* PROBLEM TO WORK ON: Using the listing below, copy exactly each line from the one that has "JavaScript: Implementamos interatividade" through the one that has "Generate the final"; omit the pictures.

⁂

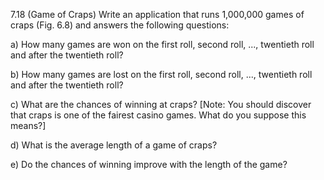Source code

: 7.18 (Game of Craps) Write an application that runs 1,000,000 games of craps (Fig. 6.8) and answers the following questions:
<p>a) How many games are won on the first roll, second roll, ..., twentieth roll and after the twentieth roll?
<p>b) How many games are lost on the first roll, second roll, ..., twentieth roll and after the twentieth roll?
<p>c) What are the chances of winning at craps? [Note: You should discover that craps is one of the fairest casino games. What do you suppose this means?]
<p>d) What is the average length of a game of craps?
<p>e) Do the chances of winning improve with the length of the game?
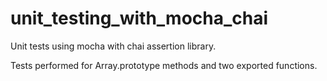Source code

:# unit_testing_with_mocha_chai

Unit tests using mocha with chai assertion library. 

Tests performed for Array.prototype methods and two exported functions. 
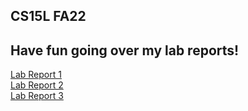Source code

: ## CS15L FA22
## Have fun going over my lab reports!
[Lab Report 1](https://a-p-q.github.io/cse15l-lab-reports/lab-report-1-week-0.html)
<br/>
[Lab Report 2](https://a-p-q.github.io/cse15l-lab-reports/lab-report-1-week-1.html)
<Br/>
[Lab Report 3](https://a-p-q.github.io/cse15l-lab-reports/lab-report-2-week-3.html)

⁂

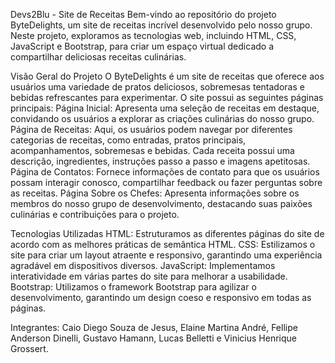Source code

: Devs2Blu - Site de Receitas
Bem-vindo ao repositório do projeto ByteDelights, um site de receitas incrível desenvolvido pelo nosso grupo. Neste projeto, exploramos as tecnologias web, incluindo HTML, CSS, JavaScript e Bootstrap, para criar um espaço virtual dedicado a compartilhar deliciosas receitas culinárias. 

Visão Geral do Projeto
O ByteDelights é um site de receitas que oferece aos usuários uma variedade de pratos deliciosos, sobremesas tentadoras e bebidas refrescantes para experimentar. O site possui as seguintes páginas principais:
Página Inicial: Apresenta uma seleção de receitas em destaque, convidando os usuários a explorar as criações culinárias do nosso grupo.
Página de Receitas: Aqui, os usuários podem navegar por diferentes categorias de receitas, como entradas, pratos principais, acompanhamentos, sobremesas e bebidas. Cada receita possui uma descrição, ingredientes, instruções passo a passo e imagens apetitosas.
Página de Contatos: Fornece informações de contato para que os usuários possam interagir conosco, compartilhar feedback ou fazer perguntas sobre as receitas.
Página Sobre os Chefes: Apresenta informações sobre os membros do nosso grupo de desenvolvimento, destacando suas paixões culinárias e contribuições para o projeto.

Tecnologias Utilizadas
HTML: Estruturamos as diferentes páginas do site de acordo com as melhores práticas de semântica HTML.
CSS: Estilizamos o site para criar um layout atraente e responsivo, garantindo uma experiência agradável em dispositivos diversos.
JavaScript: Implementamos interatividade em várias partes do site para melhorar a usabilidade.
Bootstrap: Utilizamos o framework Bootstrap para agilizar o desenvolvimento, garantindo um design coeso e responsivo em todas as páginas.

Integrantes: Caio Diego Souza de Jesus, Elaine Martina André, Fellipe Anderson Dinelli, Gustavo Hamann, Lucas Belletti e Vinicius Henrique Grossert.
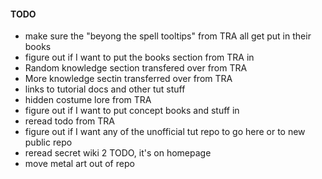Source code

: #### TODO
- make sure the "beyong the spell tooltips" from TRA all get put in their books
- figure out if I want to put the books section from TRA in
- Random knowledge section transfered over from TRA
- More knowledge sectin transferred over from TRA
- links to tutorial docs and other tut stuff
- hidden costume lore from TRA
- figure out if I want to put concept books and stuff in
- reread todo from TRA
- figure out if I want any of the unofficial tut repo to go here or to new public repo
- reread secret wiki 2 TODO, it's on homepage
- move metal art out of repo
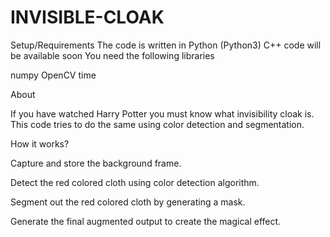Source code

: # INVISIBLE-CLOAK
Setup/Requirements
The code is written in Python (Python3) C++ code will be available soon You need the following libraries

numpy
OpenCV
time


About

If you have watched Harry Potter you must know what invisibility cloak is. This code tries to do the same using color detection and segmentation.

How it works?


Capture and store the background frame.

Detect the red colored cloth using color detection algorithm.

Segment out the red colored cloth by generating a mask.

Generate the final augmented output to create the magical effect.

⁂

* OUTPUT OF THE TASK:
JavaScript: Implementamos interatividade em várias partes do site para melhorar a usabilidade.
Bootstrap: Utilizamos o framework Bootstrap para agilizar o desenvolvimento, garantindo um design coeso e responsivo em todas as páginas.

Integrantes: Caio Diego Souza de Jesus, Elaine Martina André, Fellipe Anderson Dinelli, Gustavo Hamann, Lucas Belletti e Vinicius Henrique Grossert.
Source code

: #### TODO
- make sure the "beyong the spell tooltips" from TRA all get put in their books
- figure out if I want to put the books section from TRA in
- Random knowledge section transfered over from TRA
- More knowledge sectin transferred over from TRA
- links to tutorial docs and other tut stuff
- hidden costume lore from TRA
- figure out if I want to put concept books and stuff in
- reread todo from TRA
- figure out if I want any of the unofficial tut repo to go here or to new public repo
- reread secret wiki 2 TODO, it's on homepage
- move metal art out of repo
Source code

: # INVISIBLE-CLOAK
Setup/Requirements
The code is written in Python (Python3) C++ code will be available soon You need the following libraries

numpy
OpenCV
time


About

If you have watched Harry Potter you must know what invisibility cloak is. This code tries to do the same using color detection and segmentation.

How it works?


Capture and store the background frame.

Detect the red colored cloth using color detection algorithm.

Segment out the red colored cloth by generating a mask.

Generate the final augmented output to create the magical effect.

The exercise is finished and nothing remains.